It’s no secret, every business needs a website. If you have the budget, an easy option is for someone else to build it. If you have an even bigger budget, hiring a company to build and manage it is even easier. However, if you don’t have the budget for either of those, you can build one yourself.
Building your own website sounds a little daunting, but thankfully lots of platforms offer an easy setup that lets you get a site up and running in no time. Even if you decide to have someone else build and/or maintain it, many of the steps below are still necessary to ensure your website meets all your needs.

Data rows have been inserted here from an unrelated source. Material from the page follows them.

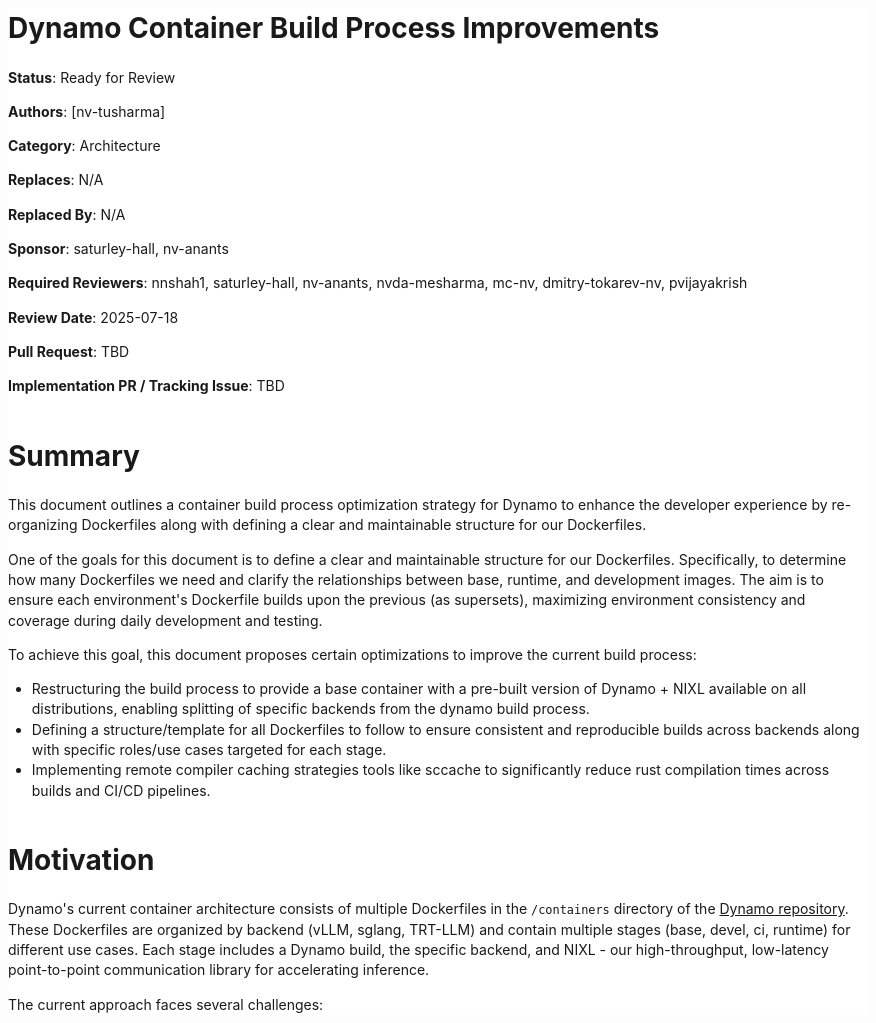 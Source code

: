 # Dynamo Container Build Process Improvements

**Status**: Ready for Review

**Authors**: [nv-tusharma] 

**Category**: Architecture

**Replaces**: N/A

**Replaced By**: N/A

**Sponsor**: saturley-hall, nv-anants

**Required Reviewers**: nnshah1, saturley-hall, nv-anants, nvda-mesharma, mc-nv, dmitry-tokarev-nv, pvijayakrish

**Review Date**: 2025-07-18

**Pull Request**: TBD

**Implementation PR / Tracking Issue**: TBD

# Summary

This document outlines a container build process optimization strategy for Dynamo to enhance the developer experience by re-organizing Dockerfiles along with defining a clear and maintainable structure for our Dockerfiles. 

One of the goals for this document is to define a clear and maintainable structure for our Dockerfiles. Specifically, to determine how many Dockerfiles we need and clarify the relationships between base, runtime, and development images. The aim is to ensure each environment's Dockerfile builds upon the previous (as supersets), maximizing environment consistency and coverage during daily development and testing. 

To achieve this goal, this document proposes certain optimizations to improve the current build process:
- Restructuring the build process to provide a base container with a pre-built version of Dynamo + NIXL available on all distributions, enabling splitting of specific backends from the dynamo build process.
- Defining a structure/template for all Dockerfiles to follow to ensure consistent and reproducible builds across backends along with specific roles/use cases targeted for each stage.
- Implementing remote compiler caching strategies tools like sccache to significantly reduce rust compilation times across builds and CI/CD pipelines.

# Motivation

Dynamo's current container architecture consists of multiple Dockerfiles in the `/containers` directory of the [Dynamo repository](https://github.com/NVIDIA/Dynamo). These Dockerfiles are organized by backend (vLLM, sglang, TRT-LLM) and contain multiple stages (base, devel, ci, runtime) for different use cases. Each stage includes a Dynamo build, the specific backend, and NIXL - our high-throughput, low-latency point-to-point communication library for accelerating inference. 

The current approach faces several challenges:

As with all communications, you should familiarize yourself with Rules 7.1-7.3 of the Oklahoma Rules of Professional Conduct to ensure you are in compliance.
Research Your Provider
If you’re building your own site, know that many website providers offer customizable templates and easy, drag-and-drop design tools. A few of the most popular are Wix, Squarespace and Weebly. (You can try to build it yourself by purchasing your own hosting and installing an open-source platform like WordPress, but this approach is not for the beginner.) In your research, compare cost, features and reviews. Also, don’t be duped into a free website. It’s true, you get what you pay for. You want your website to be all your own, and most free websites come with extensive restrictions and excessive provider badges.
Pick a Good Name
Website addresses, also called URLs or domain names, are the name on the door of your website. You want to choose one that is unique to your firm but easy to type. Firm names or acronyms are good, but if yours isn’t available you can try adding “Oklahoma” or your city (e.g., PerryMasonLawEnid). When researching your website builder, be sure you check if there is an additional cost to purchase the domain and who actually owns it once it’s registered.
Also, always spring for the dot com. There are lots of options but a dot com should still always be your first choice. It’s usually the most expensive, but the upkeep to maintain ownership shouldn’t be much once you purchase it.
Research Your Peers
Look at other websites, especially other firms about your size (even in other states) to see how they are structured and how the information is presented on each page. As important as recognizing what you do like, look at things you don’t like, like garish colors or hard-to-navigate pages, so you can avoid making others’ mistakes. Even if you find a site you think is flawless, you don’t want to copy it exactly. However making note of why you like it can help you make the most of your own website. This research can also help you decide what layout (often called a template or theme) to choose for your website.
Have a Plan
There’s always a homepage, but then what? Some typical webpages are Contact, Services (or Practice Areas), About and Staff (though sometimes for small firms Staff is included in About). You’ll probably also want a disclaimer page, and you can see examples by looking at other local firms’ websites.
Once you decide what pages you want, list them in a Word document. Create a new page in your Word document for each webpage you’ve listed (with the page title at the top). On each page of your document, write what you’ll want that webpage to say. Every page doesn’t need to be a novel, but there should be enough text to make a page worthwhile. If a page is only one or two sentences, ask yourself it can be combined with another page.
Having a plan will help you avoid writers block that inevitably accompanies writing under pressure. Plus, even if words just flow from your fingers as soon as you start building your site, they’ll rarely be typo-free.
Proof Your Text
Once you have your website text document, poof it. Then proof it again. Then let someone else you trust and respect also proof it, preferably a nonlawyer and someone who doesn’t work with lawyers (since that’s who most of your clients will be). You want to cull every typo, but you also want to be sure a layman understands what you’re saying.
When proofing, watch your capitalization. What’s appropriate in a brief isn’t always appropriate for everyday writing. Ask yourself, “Is this actually a proper noun?” If not, don’t capitalize it. Phrases and words like “family law,” “court” (unless “Supreme Court”), “judge” (unless used as a title, like “Judge Smith”) or “client” do not need to be capitalized and too many extraneous capital letters can look odd to the layman.
Also, lawyers are notoriously detailed writers – you have to be! Including all the details is a skill you’ve honed. Unfortunately, all the little details don’t always make a great website. You want to be concise and get to the point as soon as possible. See some really helpful tips here. You can also ask your proofer if they have editing suggestions to make your text more concise.
Use Good Photos
Before considering any photos, you should see the important issues and advice covered in “Photo Use Tips for Law Firms,” including avoiding copywrite infringement and things to ask your photographer. If you decide to feature a staff page, you can use a group photo or individual photos. Using individual photos makes it easier to add or remove employees if someone leaves or joins your firm, but a group photo might be handy for your homepage or About page.
Don’t Get Frustrated
If you’ve never worked with a website before, don’t get discouraged if you feel a little overwhelmed at first. Give yourself time to learn and, if you need extra help, be sure to look at your provider’s help center, how-to tips and walkthrough videos.